- PROMPT
Which lines below contain the word "Молодость"? Copy each of them.

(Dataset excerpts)
================

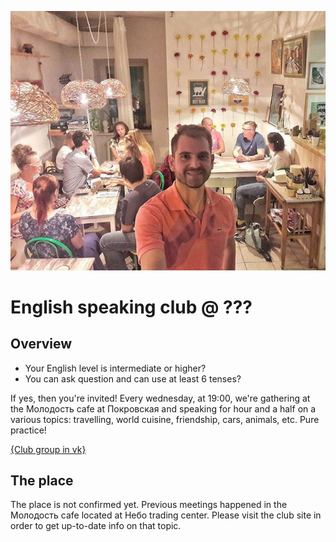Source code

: ![photo](./photo.png)

# English speaking club @ ???

## Overview

* Your English level is intermediate or higher?
* You can ask question and can use at least 6 tenses?

If yes, then you're invited!
Every wednesday, at 19:00, we're gathering at the Молодость cafe at Покровская
and speaking for hour and a half on a various topics: travelling,
world cuisine, friendship, cars, animals, etc.
Pure practice!

[{Club group in vk}](https://vk.com/public167092329)

## The place

The place is not confirmed yet.
Previous meetings happened in the Молодость cafe located at Небо trading center.
Please visit the club site in order to get up-to-date info on that topic.
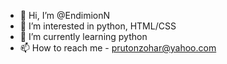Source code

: - 👋 Hi, I’m @EndimionN
- 👀 I’m interested in python, HTML/CSS
- 🌱 I’m currently learning python
- 📫 How to reach me - prutonzohar@yahoo.com

<!---
EndimionN/EndimionN is a ✨ special ✨ repository because its `README.md` (this file) appears on your GitHub profile.
You can click the Preview link to take a look at your changes.
--->
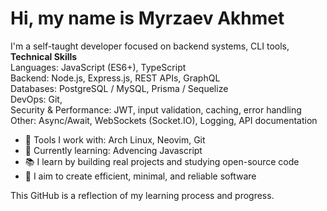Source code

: # Hi, my name is Myrzaev Akhmet

I'm a self-taught developer focused on backend systems, CLI tools,
**Technical Skills**  
Languages: JavaScript (ES6+), TypeScript  
Backend: Node.js, Express.js, REST APIs, GraphQL  
Databases: PostgreSQL / MySQL, Prisma / Sequelize  
DevOps: Git,  
Security & Performance: JWT, input validation, caching, error handling  
Other: Async/Await, WebSockets (Socket.IO), Logging, API documentation

- 🔧 Tools I work with: Arch Linux, Neovim, Git
- 🌱 Currently learning: Advencing Javascript
- 📚 I learn by building real projects and studying open-source code
- 🚀 I aim to create efficient, minimal, and reliable software

This GitHub is a reflection of my learning process and progress.
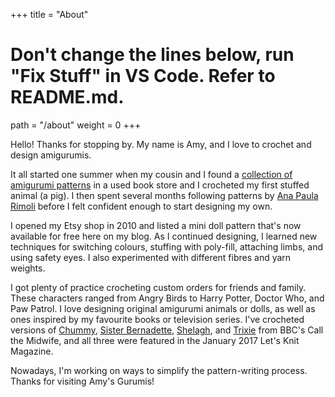 +++
title = "About"

# Don't change the lines below, run "Fix Stuff" in VS Code. Refer to README.md.
path = "/about"
weight = 0
+++

Hello! Thanks for stopping by. My name is Amy, and I love to crochet and design amigurumis.

It all started one summer when my cousin and I found a [collection of amigurumi patterns][book] in a used book store and I crocheted my first stuffed animal (a pig). I then spent several months following patterns by [Ana Paula Rimoli][ana] before I felt confident enough to start designing my own.

I opened my Etsy shop in 2010 and listed a mini doll pattern that's now available for free here on my blog. As I continued designing, I learned new techniques for switching colours, stuffing with poly-fill, attaching limbs, and using safety eyes. I also experimented with different fibres and yarn weights.

I got plenty of practice crocheting custom orders for friends and family. These characters ranged from Angry Birds to Harry Potter, Doctor Who, and Paw Patrol. I love designing original amigurumi animals or dolls, as well as ones inspired by my favourite books or television series. I've crocheted versions of [Chummy][], [Sister Bernadette][], [Shelagh][], and [Trixie][] from BBC's Call the Midwife, and all three were featured in the January 2017 Let's Knit Magazine.

Nowadays, I'm working on ways to simplify the pattern-writing process. Thanks for visiting Amy's Gurumis!

[book]: https://www.amazon.ca/Tiny-Yarn-Animals-Amigurumi-Friends/dp/1557885303/
[ana]: http://www.ravelry.com/patterns/sources/anapaulaolietsy/patterns
[OVCC]: https://www.facebook.com/OVCC.CraftShow/
[Chummy]: /2013/07/21/call-the-crocheted-chummy
[Sister Bernadette]: /2013/07/31/what-is-crochetable-and-uncrochetable
[Shelagh]: /2013/08/10/amigurumi-shelagh-leaves-the-sanatorium
[Trixie]: /2015/01/28/trixie-on-tv
[contact]: /contact
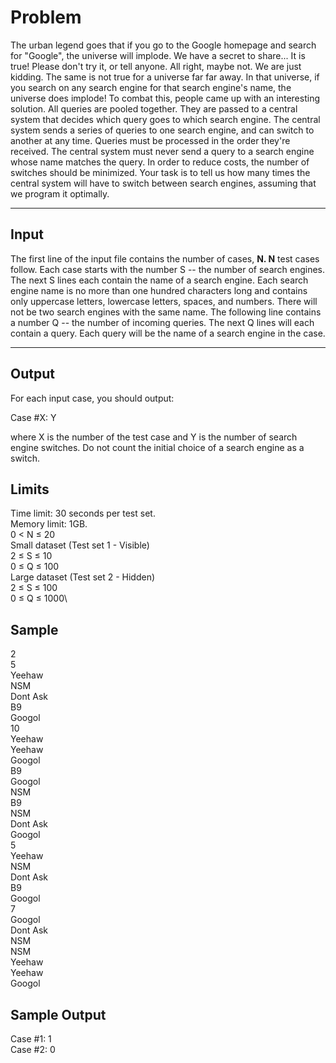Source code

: # Problem

The urban legend goes that if you go to the Google homepage and search for "Google", the universe will implode. We have a secret to share... It is true! Please don't try it, or tell anyone. All right, maybe not. We are just kidding.
The same is not true for a universe far far away. In that universe, if you search on any search engine for that search engine's name, the universe does implode!
To combat this, people came up with an interesting solution. All queries are pooled together. They are passed to a central system that decides which query goes to which search engine. The central system sends a series of queries to one search engine, and can switch to another at any time. Queries must be processed in the order they're received. The central system must never send a query to a search engine whose name matches the query. In order to reduce costs, the number of switches should be minimized.
Your task is to tell us how many times the central system will have to switch between search engines, assuming that we program it optimally.

___
## Input

The first line of the input file contains the number of cases, **N. N** test cases follow.
Each case starts with the number S -- the number of search engines. The next S lines each contain the name of a search engine. Each search engine name is no more than one hundred characters long and contains only uppercase letters, lowercase letters, spaces, and numbers. There will not be two search engines with the same name.
The following line contains a number Q -- the number of incoming queries. The next Q lines will each contain a query. Each query will be the name of a search engine in the case.

---

## Output

For each input case, you should output:

Case #X: Y

where X is the number of the test case and Y is the number of search engine switches. Do not count the initial choice of a search engine as a switch.

## Limits
Time limit: 30 seconds per test set. \
Memory limit: 1GB. \
0 < N ≤ 20 \
Small dataset (Test set 1 - Visible)\
2 ≤ S ≤ 10\
0 ≤ Q ≤ 100\
Large dataset (Test set 2 - Hidden)\
2 ≤ S ≤ 100\
0 ≤ Q ≤ 1000\


## Sample
2\
5\
Yeehaw\
NSM\
Dont Ask\
B9\
Googol\
10\
Yeehaw\
Yeehaw\
Googol\
B9\
Googol\
NSM\
B9\
NSM\
Dont Ask\
Googol\
5\
Yeehaw\
NSM\
Dont Ask\
B9\
Googol\
7\
Googol\
Dont Ask\
NSM\
NSM\
Yeehaw\
Yeehaw\
Googol

## Sample Output
Case #1: 1\
Case #2: 0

================

- FINISHED TASK
Every wednesday, at 19:00, we're gathering at the Молодость cafe at Покровская
Previous meetings happened in the Молодость cafe located at Небо trading center.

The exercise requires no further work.